Сказанное не относится к более низким доходам. Я хочу подчеркнуть, что мы не должны быть заложниками экономических последствий совместного труда, если мы будем регулировать их коллективно и результатом этого будет больше отдыха, меньше неуверенности в себе, меньше перфекционизма и меньше сопутствующих этому жалоб на психическое нездоровье.

Джоб-шеринг (job sharing), или разделение одного рабочего места с другими, в какой-то степени уже происходит. Но вместо людей мы делим нашу работу с технологиями. Видеоконференции, автоматизация, электронная почта, помощники в виде искусственного интеллекта, электронные календари и так далее значительно сократили рабочее время при выполнении многих рутинных задач без потери производительности.

Проблема в том, что наша экономика внушает нам, что временем, сэкономленным с помощью этих технологий, нельзя наслаждаться, а вместо этого его можно заполнить еще большим количеством работы. Итак, просто представьте себе другой мир, где мы используем технологии не для повышения акционерной стоимости, а для того, чтобы освободить все человечество от ненужного рутинного труда. Представьте, сколько еще времени мы могли бы проводить со своими семьями и в наших сообществах, пробуя что-то новое, выстраивая новые отношения, наслаждаясь вновь обретенным досугом.

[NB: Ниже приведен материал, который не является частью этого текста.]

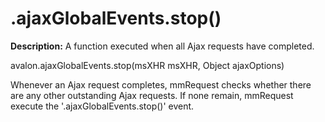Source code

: .ajaxGlobalEvents.stop()
===

**Description:** A function executed when all Ajax requests have completed.

avalon.ajaxGlobalEvents.stop(msXHR msXHR, Object ajaxOptions)

Whenever an Ajax request completes, mmRequest checks whether there are any other outstanding Ajax requests. If none remain, mmRequest execute the '.ajaxGlobalEvents.stop()' event.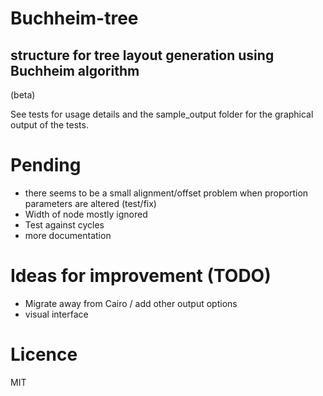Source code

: # Buchheim-tree

## structure for tree layout generation using Buchheim algorithm 

(beta)

See tests for usage details and the sample_output folder for the graphical output of the tests.

# Pending

- there seems to be a small alignment/offset problem when proportion parameters are altered (test/fix)
- Width of node mostly ignored
- Test against cycles
- more documentation


# Ideas for improvement (TODO)

- Migrate away from Cairo / add other output options
- visual interface


# Licence
 
 MIT
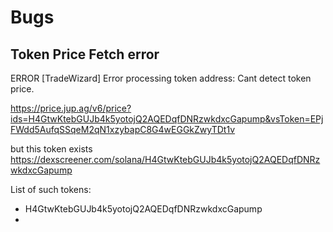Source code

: # Bugs

## Token Price Fetch error

ERROR [TradeWizard] Error processing token address: Cant detect token price.

https://price.jup.ag/v6/price?ids=H4GtwKtebGUJb4k5yotojQ2AQEDqfDNRzwkdxcGapump&vsToken=EPjFWdd5AufqSSqeM2qN1xzybapC8G4wEGGkZwyTDt1v

but this token exists
https://dexscreener.com/solana/H4GtwKtebGUJb4k5yotojQ2AQEDqfDNRzwkdxcGapump

List of such tokens:
- H4GtwKtebGUJb4k5yotojQ2AQEDqfDNRzwkdxcGapump
- 

##  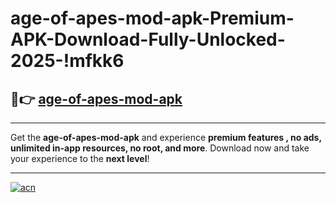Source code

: # age-of-apes-mod-apk-Premium-APK-Download-Fully-Unlocked-2025-!mfkk6

## 🚀👉 [age-of-apes-mod-apk](https://7sn09y.esa.edu.pl?title=age-of-apes-mod-apk&ref=mfkk6)

---

Get the **age-of-apes-mod-apk** and experience **premium features , no ads, unlimited in-app resources, no root, and more**. Download now and take your experience to the **next level**!

---

[![acn](https://i.imgur.com/s9jy2pZ.png)](https://7sn09y.esa.edu.pl?title=age-of-apes-mod-apk&ref=mfkk6)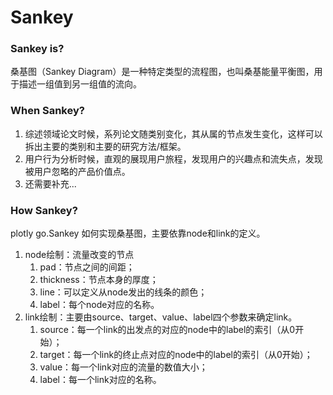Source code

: # Sankey

### Sankey is?
桑基图（Sankey Diagram）是一种特定类型的流程图，也叫桑基能量平衡图，用于描述一组值到另一组值的流向。

### When Sankey?
1. 综述领域论文时候，系列论文随类别变化，其从属的节点发生变化，这样可以拆出主要的类别和主要的研究方法/框架。
2. 用户行为分析时候，直观的展现用户旅程，发现用户的兴趣点和流失点，发现被用户忽略的产品价值点。
3. 还需要补充...
### How Sankey?

plotly go.Sankey 如何实现桑基图，主要依靠node和link的定义。
1. node绘制：流量改变的节点
   1. pad：节点之间的间距；
   2. thickness：节点本身的厚度；
   3. line：可以定义从node发出的线条的颜色；
   4. label：每个node对应的名称。
2. link绘制：主要由source、target、value、label四个参数来确定link。
   1. source：每一个link的出发点的对应的node中的label的索引（从0开始）；
   2. target：每一个link的终止点对应的node中的label的索引（从0开始）；
   3. value：每一个link对应的流量的数值大小；
   4. label：每一个link对应的名称。
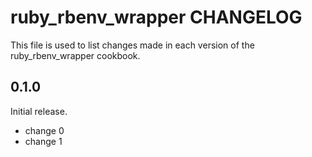 # ruby_rbenv_wrapper CHANGELOG

This file is used to list changes made in each version of the ruby_rbenv_wrapper cookbook.

## 0.1.0

Initial release.

- change 0
- change 1
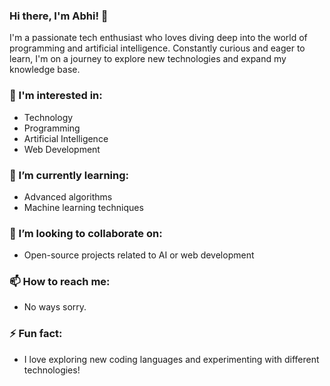 ### Hi there, I'm Abhi! 👋

I'm a passionate tech enthusiast who loves diving deep into the world of programming and artificial intelligence. Constantly curious and eager to learn, I'm on a journey to explore new technologies and expand my knowledge base.

### 🔭 I'm interested in:
- Technology
- Programming
- Artificial Intelligence
- Web Development

### 🌱 I’m currently learning:
- Advanced algorithms
- Machine learning techniques

### 💼 I’m looking to collaborate on:
- Open-source projects related to AI or web development

### 📫 How to reach me:
- No ways sorry.

### ⚡ Fun fact:
- I love exploring new coding languages and experimenting with different technologies!
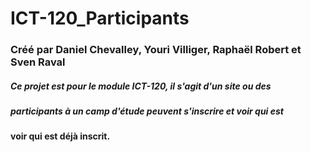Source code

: # ICT-120_Participants

### Créé par Daniel Chevalley, Youri Villiger, Raphaël Robert et Sven Raval

##### Ce projet est pour le module ICT-120, il s'agit d'un site ou des

##### participants à un camp d'étude peuvent s'inscrire et voir qui est

#### voir qui est déjà inscrit.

Все инструменты есть, нам просто нужна экономика, которая позволит нам использовать их для повышения уровня жизни каждого.

Но я понимаю: мы одержимы работой, и эта одержимость носит квазирелигиозный характер. С этим будет действительно трудно справиться. Помимо зарплаты, статуса и профессионального успеха, работа выполняет много других ролей в нашей жизни. Она дает нам чувство собственного достоинства и определенный статус, дает нам смысл и цель существования. Ничто из этого не было бы потеряно, если бы мы разделили нашу работу с другими и согласились работать немного меньше. Потеряно было бы лишь парализующее ощущение незащищенности, эмоциональное выгорание и захват работой всех сфер нашей жизни.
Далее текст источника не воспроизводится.